Summary
On November 20, 2009, Altria Group, Inc. (Altria) entered into new senior unsecured revolving credit agreements, replacing its previous facility. The company secured a $600 million 364-day revolving credit agreement and a $2.4 billion 3-year revolving credit agreement, both expiring in 2010 and 2012, respectively. These new credit lines, with JPMorgan Chase Bank, N.A. and Citibank, N.A. as administrative agents, will be used for general corporate purposes and to support Altria's commercial paper issuances. Notably, Altria's wholly-owned subsidiary, Philip Morris USA Inc. (PM USA), is providing guarantees for these new credit facilities.

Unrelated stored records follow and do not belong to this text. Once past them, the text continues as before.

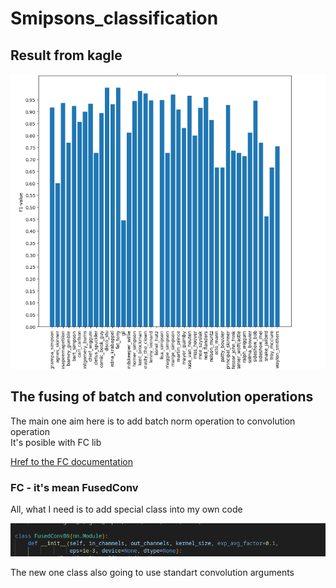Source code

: # Smipsons_classification

<h2>Result from kagle</h2>

<img src = "./resul_acc.png">
<h2>The fusing of batch and convolution operations</h2>
<p>The main one aim here is to add batch norm operation to convolution operation<br>
It's posible with FC lib<br></p>
<a href = "https://pytorch.org/tutorials/intermediate/custom_function_conv_bn_tutorial.html">Href to the FC documentation</a>
<h3> FC - it's mean FusedConv</h3>
<p>All, what I need is to add special class into my own code</p>
<img src = "./argm.png">
<p>The new one class also going to use standart convolution arguments</p>
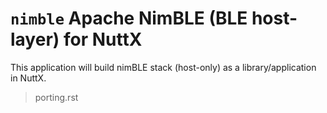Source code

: # `nimble` Apache NimBLE (BLE host-layer) for NuttX

This application will build nimBLE stack (host-only) as a
library/application in NuttX.

> porting.rst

The agreements include covenants requiring Altria to maintain a debt-to-EBITDA ratio not exceeding 3.0 to 1 and an EBITDA-to-interest expense ratio of at least 4.0 to 1. As of the filing date, there were no outstanding borrowings under these new agreements.
Key Highlights
- 1Altria entered into a new $600 million 364-day revolving credit agreement and a $2.4 billion 3-year revolving credit agreement.
- 2The new credit facilities replace a prior $3.4 billion agreement that was terminated.
- 3Philip Morris USA Inc. (PM USA) provided guarantees for the new credit agreements.
- 4The credit agreements are unsecured and have expiration dates of November 19, 2010, and November 20, 2012.
- 5Funds from the credit facilities are designated for general corporate purposes and to support commercial paper issuances.
- 6Key financial covenants include a maximum debt-to-EBITDA ratio of 3.0:1 and a minimum EBITDA-to-interest expense ratio of 4.0:1.
- 7No borrowings were outstanding under the new credit agreements as of November 20, 2009.